Data records section start

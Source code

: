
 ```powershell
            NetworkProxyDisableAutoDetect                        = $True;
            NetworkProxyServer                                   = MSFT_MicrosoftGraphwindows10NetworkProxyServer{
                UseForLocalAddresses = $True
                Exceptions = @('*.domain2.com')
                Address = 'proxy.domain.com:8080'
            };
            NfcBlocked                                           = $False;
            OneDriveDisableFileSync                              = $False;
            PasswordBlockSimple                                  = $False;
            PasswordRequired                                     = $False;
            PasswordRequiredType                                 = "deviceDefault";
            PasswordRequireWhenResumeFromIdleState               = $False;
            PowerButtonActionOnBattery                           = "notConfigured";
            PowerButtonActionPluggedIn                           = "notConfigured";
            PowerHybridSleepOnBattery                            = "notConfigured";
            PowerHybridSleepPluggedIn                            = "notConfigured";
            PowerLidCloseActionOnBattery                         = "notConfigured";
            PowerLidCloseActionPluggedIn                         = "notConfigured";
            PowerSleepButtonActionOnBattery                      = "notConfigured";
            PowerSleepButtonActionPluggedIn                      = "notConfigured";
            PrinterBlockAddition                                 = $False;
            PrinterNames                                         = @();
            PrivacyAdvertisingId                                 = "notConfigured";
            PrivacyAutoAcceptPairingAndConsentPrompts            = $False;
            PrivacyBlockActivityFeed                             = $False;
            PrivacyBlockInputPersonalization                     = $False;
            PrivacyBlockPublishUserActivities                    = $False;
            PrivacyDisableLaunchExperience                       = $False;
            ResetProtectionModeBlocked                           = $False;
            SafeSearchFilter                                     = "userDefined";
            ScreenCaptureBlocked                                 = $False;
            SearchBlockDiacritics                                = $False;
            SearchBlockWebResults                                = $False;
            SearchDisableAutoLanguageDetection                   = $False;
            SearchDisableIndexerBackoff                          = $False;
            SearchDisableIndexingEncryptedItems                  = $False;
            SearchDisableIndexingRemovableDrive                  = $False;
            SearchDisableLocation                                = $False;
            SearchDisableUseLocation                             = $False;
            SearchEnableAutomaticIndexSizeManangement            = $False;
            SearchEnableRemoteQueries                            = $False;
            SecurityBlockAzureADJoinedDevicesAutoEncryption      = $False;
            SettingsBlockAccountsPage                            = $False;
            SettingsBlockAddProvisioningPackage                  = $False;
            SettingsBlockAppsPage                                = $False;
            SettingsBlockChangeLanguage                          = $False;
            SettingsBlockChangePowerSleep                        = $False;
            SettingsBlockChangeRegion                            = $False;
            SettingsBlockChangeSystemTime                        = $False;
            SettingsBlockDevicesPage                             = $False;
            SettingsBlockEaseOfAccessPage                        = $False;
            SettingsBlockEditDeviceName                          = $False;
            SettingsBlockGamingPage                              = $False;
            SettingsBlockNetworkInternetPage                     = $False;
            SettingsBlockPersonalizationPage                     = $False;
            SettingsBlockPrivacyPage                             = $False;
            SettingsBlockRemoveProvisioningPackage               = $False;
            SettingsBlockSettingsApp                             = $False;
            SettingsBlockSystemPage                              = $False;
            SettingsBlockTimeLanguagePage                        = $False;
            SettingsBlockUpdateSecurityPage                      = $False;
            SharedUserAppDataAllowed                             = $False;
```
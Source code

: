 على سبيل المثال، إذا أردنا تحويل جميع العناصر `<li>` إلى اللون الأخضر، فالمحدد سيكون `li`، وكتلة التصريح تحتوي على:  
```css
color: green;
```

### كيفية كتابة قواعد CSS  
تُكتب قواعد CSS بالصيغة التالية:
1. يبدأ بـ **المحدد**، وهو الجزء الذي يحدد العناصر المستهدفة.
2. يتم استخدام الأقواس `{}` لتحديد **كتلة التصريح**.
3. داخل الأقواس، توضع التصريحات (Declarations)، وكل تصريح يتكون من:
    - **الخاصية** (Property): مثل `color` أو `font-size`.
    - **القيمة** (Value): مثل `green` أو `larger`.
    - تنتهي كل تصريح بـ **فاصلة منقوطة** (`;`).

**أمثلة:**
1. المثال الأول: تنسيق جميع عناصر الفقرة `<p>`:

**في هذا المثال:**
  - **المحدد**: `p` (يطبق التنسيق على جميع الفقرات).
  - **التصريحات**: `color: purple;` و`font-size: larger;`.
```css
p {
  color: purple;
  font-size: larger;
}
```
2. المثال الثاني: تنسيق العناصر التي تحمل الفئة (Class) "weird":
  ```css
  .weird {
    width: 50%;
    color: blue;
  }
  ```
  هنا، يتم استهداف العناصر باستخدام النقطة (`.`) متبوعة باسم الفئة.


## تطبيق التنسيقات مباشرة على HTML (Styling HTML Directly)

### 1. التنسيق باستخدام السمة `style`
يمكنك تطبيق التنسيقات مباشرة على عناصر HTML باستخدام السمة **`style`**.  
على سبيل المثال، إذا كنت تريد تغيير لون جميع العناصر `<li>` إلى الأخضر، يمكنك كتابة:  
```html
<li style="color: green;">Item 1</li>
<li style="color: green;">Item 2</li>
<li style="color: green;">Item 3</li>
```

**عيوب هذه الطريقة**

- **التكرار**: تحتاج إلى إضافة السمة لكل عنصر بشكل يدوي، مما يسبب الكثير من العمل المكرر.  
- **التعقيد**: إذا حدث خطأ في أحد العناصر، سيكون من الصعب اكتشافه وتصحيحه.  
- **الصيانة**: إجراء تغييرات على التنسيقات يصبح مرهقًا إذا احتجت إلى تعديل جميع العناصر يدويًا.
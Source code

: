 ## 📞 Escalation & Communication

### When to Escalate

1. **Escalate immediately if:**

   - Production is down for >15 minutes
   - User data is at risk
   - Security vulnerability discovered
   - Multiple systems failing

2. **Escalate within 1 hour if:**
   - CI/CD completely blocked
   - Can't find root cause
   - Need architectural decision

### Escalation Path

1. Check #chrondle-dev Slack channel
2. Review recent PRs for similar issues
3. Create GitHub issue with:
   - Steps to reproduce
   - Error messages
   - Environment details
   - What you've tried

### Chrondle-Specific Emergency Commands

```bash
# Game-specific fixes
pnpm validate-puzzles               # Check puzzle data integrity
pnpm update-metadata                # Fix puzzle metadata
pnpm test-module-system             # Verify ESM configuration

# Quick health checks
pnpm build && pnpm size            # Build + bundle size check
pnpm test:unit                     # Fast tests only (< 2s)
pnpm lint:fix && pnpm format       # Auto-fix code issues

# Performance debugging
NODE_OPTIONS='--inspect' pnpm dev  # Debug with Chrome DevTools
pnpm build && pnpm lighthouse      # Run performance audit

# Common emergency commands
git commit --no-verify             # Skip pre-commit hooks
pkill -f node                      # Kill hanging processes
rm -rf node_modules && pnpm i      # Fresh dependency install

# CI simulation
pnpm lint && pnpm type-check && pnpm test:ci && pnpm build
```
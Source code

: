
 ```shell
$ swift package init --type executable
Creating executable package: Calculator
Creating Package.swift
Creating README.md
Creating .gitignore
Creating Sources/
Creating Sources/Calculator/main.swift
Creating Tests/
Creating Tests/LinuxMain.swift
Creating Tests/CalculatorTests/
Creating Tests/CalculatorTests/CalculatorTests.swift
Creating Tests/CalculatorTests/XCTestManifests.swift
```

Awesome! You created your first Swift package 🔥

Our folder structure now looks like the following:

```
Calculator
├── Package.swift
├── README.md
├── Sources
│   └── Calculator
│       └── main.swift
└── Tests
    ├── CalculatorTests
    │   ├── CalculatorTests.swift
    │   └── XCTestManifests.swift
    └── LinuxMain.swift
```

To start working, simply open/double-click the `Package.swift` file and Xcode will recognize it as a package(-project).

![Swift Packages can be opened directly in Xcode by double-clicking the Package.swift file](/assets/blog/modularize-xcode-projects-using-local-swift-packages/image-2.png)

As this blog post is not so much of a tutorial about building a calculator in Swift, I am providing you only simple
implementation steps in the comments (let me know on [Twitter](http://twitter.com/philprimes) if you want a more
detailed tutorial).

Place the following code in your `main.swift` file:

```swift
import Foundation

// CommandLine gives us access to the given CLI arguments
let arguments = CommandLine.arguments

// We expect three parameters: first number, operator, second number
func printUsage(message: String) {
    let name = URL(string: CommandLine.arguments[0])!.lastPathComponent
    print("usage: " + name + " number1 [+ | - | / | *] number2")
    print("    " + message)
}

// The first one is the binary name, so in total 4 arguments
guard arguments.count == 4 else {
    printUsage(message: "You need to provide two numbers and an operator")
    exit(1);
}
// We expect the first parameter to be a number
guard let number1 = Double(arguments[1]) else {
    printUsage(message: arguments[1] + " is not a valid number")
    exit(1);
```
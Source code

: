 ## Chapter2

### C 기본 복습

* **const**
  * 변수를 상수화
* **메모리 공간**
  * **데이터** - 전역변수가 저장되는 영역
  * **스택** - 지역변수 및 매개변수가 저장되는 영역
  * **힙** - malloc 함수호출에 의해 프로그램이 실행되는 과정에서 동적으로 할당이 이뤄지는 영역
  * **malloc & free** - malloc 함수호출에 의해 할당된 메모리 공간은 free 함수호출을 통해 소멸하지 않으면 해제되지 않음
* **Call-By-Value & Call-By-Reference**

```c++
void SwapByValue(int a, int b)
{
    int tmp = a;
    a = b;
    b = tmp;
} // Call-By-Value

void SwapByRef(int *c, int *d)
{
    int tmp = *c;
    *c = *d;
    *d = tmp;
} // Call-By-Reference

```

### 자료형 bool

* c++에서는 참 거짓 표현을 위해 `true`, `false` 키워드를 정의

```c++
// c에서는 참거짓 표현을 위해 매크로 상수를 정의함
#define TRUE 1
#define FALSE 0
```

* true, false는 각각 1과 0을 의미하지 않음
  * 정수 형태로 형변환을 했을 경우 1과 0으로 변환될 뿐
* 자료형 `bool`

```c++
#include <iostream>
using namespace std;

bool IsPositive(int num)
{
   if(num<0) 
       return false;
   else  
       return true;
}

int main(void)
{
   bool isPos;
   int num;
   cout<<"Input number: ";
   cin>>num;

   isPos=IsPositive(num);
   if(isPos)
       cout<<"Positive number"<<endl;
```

Data records section end

Action item =
Pull out every line of the records above that contains the word "purple".

Solution to this problem =
  - **التصريحات**: `color: purple;` و`font-size: larger;`.
  color: purple;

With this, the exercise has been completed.